◆ Records for this task ◆
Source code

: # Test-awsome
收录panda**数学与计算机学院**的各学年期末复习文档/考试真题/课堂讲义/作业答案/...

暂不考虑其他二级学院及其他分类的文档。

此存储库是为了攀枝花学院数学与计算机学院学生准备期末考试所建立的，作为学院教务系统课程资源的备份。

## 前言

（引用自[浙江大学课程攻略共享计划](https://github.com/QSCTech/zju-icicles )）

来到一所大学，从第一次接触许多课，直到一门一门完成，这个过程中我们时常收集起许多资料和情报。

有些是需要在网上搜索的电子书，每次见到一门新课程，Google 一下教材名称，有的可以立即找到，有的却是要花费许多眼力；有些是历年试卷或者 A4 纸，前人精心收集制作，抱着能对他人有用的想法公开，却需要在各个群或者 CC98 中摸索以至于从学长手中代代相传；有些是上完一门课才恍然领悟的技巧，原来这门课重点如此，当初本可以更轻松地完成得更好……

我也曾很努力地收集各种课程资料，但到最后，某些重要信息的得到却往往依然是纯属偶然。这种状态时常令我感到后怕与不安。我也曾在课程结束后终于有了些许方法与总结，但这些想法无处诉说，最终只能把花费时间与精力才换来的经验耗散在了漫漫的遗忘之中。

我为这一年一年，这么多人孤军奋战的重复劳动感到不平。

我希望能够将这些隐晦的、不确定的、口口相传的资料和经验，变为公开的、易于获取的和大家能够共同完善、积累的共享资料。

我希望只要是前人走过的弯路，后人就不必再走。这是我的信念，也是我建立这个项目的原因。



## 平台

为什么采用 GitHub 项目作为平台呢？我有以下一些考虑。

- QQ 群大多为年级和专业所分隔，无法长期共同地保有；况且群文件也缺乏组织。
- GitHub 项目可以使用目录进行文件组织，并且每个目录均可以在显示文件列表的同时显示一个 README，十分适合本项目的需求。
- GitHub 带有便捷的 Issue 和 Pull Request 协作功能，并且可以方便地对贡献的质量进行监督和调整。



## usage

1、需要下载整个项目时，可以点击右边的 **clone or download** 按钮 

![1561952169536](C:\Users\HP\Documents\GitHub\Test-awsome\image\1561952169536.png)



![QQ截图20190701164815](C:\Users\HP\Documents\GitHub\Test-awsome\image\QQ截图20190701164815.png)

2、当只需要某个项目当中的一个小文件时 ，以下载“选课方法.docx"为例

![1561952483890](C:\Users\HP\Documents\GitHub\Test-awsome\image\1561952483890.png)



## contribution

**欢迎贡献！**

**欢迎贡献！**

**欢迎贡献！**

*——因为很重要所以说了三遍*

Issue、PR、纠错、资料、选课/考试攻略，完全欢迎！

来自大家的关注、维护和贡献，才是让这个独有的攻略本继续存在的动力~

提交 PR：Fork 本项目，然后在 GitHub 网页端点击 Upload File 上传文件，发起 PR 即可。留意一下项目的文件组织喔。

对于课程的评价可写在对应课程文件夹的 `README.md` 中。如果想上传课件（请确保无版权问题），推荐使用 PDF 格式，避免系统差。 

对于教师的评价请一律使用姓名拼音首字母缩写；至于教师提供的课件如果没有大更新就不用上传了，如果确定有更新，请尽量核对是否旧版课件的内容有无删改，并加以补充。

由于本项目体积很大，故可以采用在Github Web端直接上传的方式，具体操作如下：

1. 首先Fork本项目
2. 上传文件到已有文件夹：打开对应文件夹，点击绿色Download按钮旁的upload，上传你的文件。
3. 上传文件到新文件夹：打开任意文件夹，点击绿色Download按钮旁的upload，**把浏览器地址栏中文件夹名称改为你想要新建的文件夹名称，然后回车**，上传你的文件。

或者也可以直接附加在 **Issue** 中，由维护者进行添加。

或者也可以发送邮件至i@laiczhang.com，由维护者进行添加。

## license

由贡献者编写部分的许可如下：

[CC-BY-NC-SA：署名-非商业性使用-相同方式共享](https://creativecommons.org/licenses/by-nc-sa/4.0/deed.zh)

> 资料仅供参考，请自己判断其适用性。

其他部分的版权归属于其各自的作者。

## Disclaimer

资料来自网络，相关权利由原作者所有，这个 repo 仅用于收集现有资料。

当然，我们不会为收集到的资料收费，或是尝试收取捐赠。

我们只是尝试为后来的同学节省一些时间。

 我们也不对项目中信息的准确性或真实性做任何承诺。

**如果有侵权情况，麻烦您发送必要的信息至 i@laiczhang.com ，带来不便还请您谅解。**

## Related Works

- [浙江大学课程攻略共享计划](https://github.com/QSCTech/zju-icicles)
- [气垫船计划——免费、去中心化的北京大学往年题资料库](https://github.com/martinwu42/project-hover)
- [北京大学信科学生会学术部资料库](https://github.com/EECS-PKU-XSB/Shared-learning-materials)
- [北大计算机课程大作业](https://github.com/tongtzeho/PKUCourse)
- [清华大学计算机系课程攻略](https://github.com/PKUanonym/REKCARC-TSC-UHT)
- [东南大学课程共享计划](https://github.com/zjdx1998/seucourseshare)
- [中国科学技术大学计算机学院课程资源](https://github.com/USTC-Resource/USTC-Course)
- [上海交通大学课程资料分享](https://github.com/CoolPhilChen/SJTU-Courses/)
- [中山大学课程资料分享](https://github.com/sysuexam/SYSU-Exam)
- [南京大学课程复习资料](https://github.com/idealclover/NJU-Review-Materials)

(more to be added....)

◆ Aim of the exercise ◆
Check each line of the entries above, and show every one holding the word "Documents".

◆ Solution to this problem ◆
![1561952169536](C:\Users\HP\Documents\GitHub\Test-awsome\image\1561952169536.png)
![QQ截图20190701164815](C:\Users\HP\Documents\GitHub\Test-awsome\image\QQ截图20190701164815.png)
![1561952483890](C:\Users\HP\Documents\GitHub\Test-awsome\image\1561952483890.png)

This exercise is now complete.